プロ野球シーズンが大詰めを迎えた。きのうから日本シリーズが始まり、巨人と西武が頂点を目指す。
好ゲームを期待したいが、野球ファンの間では「巨人が勝って当たり前」というしらけた声も聞かれる。何年も前から他球団の有力選手を集め、巨大な戦力を誇っているからだ。
特に今シーズンの大型補強はすさまじかった。ヤクルトからエースと四番、横浜からは抑えの切り札を獲得した。開幕前から「ことしは巨人がぶっちぎりで日本一になる」という見方が強かった。
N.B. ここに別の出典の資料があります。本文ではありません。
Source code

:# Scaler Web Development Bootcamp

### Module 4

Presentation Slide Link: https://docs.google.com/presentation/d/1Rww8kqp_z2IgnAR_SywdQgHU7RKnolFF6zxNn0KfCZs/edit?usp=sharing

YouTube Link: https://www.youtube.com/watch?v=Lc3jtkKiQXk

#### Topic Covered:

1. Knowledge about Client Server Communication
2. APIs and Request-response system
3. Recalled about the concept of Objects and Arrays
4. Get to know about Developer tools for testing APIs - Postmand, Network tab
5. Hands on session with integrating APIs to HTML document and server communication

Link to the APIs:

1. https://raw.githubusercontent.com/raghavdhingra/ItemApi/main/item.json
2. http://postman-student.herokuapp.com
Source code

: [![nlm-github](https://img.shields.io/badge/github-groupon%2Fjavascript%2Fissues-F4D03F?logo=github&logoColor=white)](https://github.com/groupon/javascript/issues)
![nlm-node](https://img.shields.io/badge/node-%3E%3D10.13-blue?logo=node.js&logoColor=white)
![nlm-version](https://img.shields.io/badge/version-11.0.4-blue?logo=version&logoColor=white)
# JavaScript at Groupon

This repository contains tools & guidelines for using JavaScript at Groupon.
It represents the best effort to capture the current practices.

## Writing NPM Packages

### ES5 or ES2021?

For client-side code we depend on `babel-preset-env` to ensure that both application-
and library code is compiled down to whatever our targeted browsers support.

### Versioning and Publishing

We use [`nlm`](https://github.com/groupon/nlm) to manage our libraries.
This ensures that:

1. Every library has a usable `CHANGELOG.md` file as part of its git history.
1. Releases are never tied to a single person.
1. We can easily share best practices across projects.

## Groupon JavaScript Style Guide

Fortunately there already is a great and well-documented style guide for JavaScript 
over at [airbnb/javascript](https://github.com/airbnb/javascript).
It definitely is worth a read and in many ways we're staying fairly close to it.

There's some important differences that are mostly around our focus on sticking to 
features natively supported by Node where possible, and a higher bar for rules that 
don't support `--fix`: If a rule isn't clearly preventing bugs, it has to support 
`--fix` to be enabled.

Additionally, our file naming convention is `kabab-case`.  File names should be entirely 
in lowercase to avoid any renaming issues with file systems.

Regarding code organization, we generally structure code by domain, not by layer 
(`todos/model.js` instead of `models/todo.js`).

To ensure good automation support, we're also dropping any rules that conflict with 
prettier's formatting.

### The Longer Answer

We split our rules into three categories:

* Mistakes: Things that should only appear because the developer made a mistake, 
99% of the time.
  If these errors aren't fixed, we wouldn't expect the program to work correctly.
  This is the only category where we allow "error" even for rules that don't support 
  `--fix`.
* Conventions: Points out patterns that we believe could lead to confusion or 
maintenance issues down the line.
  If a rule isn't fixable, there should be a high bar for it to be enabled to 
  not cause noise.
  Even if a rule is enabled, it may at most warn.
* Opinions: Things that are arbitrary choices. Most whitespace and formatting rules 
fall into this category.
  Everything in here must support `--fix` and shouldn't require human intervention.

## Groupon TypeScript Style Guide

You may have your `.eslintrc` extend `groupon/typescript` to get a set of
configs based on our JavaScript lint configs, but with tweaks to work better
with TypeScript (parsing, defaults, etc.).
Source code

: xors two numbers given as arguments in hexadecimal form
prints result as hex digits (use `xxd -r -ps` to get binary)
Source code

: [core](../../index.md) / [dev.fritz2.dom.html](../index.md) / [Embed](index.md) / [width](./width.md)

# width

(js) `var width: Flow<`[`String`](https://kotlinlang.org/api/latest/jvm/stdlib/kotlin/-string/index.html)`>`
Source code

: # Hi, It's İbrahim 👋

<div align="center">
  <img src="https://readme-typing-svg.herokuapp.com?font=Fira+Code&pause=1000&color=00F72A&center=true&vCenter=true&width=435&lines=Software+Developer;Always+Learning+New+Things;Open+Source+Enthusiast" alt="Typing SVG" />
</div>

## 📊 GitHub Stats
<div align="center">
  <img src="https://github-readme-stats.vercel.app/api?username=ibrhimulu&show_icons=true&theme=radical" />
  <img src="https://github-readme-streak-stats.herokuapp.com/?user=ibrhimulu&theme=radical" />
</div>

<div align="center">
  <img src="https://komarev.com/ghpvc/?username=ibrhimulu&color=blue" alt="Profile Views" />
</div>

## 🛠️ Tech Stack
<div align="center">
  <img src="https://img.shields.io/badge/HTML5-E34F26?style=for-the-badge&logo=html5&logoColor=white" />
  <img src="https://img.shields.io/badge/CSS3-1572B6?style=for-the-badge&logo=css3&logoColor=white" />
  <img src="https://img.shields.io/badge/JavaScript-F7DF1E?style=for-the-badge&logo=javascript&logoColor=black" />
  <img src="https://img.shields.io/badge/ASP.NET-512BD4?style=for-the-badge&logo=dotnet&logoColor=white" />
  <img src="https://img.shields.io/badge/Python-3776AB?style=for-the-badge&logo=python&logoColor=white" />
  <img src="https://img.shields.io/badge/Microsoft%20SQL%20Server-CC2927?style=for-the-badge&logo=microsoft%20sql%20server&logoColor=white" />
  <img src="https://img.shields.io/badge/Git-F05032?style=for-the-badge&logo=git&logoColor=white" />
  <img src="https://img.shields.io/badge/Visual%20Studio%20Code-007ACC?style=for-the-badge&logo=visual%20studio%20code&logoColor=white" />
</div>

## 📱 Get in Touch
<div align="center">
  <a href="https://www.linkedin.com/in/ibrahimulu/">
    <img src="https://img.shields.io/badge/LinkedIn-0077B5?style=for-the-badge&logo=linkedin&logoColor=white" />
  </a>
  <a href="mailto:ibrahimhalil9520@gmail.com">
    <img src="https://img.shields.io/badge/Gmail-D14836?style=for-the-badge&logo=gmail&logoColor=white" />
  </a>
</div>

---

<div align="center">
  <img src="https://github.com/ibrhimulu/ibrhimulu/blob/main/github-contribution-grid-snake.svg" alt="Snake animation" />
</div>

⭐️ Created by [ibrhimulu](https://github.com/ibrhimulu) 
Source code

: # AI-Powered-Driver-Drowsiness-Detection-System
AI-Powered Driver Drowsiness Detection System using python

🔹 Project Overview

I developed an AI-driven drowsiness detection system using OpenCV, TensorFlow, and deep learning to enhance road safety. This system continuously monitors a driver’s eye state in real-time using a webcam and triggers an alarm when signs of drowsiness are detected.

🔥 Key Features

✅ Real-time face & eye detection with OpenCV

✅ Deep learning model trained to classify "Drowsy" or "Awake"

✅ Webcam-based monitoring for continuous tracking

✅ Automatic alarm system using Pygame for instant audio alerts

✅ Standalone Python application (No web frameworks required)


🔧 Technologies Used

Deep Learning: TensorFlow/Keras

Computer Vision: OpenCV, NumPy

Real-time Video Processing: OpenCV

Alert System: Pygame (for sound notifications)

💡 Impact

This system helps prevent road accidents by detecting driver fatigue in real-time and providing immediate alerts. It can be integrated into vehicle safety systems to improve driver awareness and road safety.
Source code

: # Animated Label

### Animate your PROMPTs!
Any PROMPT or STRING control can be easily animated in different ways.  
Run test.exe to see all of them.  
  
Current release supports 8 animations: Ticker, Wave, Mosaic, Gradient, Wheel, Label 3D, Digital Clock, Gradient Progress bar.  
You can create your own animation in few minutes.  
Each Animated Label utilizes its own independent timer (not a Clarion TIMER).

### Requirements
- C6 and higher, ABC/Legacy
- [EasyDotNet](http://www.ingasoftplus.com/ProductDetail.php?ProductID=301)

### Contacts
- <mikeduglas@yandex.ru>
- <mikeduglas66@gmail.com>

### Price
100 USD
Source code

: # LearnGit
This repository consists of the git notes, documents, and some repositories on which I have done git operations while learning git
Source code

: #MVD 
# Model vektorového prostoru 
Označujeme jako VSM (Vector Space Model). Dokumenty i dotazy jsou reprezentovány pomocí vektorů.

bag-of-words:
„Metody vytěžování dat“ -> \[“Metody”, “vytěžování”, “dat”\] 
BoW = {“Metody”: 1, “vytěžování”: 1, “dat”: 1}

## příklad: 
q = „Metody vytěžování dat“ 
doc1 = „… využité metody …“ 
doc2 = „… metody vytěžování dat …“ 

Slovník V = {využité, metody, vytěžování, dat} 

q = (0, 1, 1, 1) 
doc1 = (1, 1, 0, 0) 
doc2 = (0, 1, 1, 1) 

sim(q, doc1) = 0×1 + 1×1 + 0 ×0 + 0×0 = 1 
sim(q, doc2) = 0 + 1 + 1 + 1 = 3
だが、ふたを開けてみると大苦戦した。一時は阪神に大差をつけられたものの、最後は底力を見せてリーグ優勝した。不調の原因は主力選手のけがや不振とされたが、果たしてそれだけだろうか。開幕カードで巨人に三連勝したヤクルトの高田繁監督の言葉が印象的だった。「あんなチームにだけは負けたくない」。
エースと四番を抜かれた反発心が感じられた。高田監督は巨人OBで、日本シリーズ九連覇に貢献した選手である。その人が「あんなチーム」と不快感を示すほどだから、他チームも同じような反感を抱き、それが巨人苦戦の一因になったともいわれる。
日本シリーズは巨人が地力を発揮するか、西武がアンチ巨人ファンの期待も集めて一泡吹かせるか。興味は尽きない。